◆ PROBLEM TO WORK ON:
Please write out exactly the lines of the data below from the line holding "temporal predicate holds with" through the line holding "tight corridor by", and leave out the rest.

---- RECORDS PROVIDED

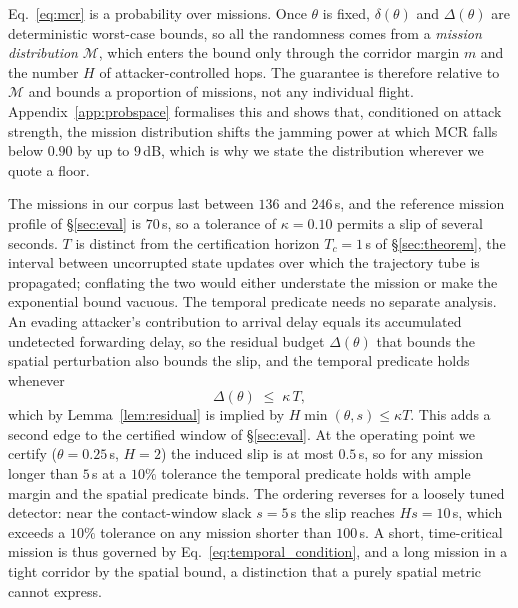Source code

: \label{sec:probspace}
Eq.~\eqref{eq:mcr} is a probability over missions. Once $\theta$ is fixed,
$\delta(\theta)$ and $\Delta(\theta)$ are deterministic worst-case bounds, so
all the randomness comes from a \emph{mission distribution} $\mathcal{M}$, which
enters the bound only through the corridor margin $m$ and the number $H$ of
attacker-controlled hops. The guarantee is therefore relative to $\mathcal{M}$
and bounds a proportion of missions, not any individual flight.
Appendix~\ref{app:probspace} formalises this and shows that, conditioned on
attack strength, the mission distribution shifts the jamming power at which MCR
falls below $0.90$ by up to $9$\,dB, which is why we state the distribution
wherever we quote a floor.

The missions in our corpus last between $136$ and $246$\,s, and the reference
mission profile of \S\ref{sec:eval} is $70$\,s, so a tolerance of
$\kappa=0.10$ permits a slip of several seconds. $T$ is distinct from the
certification horizon $T_c=1$\,s of \S\ref{sec:theorem}, the interval between
uncorrupted state updates over which the trajectory tube is propagated;
conflating the two would either understate the mission or make the exponential
bound vacuous. The temporal predicate needs no separate analysis. An evading
attacker's contribution to arrival delay equals its accumulated undetected
forwarding delay, so the residual budget $\Delta(\theta)$ that bounds the
spatial perturbation also bounds the slip, and the temporal predicate holds
whenever
\begin{equation}
\label{eq:temporal_condition}
\Delta(\theta)\;\le\;\kappa\,T ,
\end{equation}
which by Lemma~\ref{lem:residual} is implied by $H\min(\theta,s)\le\kappa T$.
This adds a second edge to the certified window of \S\ref{sec:eval}. At the
operating point we certify ($\theta=0.25$\,s, $H=2$) the induced slip is at
most $0.5$\,s, so for any mission longer than $5$\,s at a $10\%$ tolerance the
temporal predicate holds with ample margin and the spatial predicate binds. The
ordering reverses for a loosely tuned detector: near the contact-window slack
$s=5$\,s the slip reaches $Hs=10$\,s, which exceeds a $10\%$ tolerance on any
mission shorter than $100$\,s. A short, time-critical mission is thus governed
by Eq.~\eqref{eq:temporal_condition}, and a long mission in a tight corridor by
the spatial bound, a distinction that a purely spatial metric cannot express.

--------

◆ ANSWER AREA:
temporal predicate holds with ample margin and the spatial predicate binds. The
ordering reverses for a loosely tuned detector: near the contact-window slack
$s=5$\,s the slip reaches $Hs=10$\,s, which exceeds a $10\%$ tolerance on any
mission shorter than $100$\,s. A short, time-critical mission is thus governed
by Eq.~\eqref{eq:temporal_condition}, and a long mission in a tight corridor by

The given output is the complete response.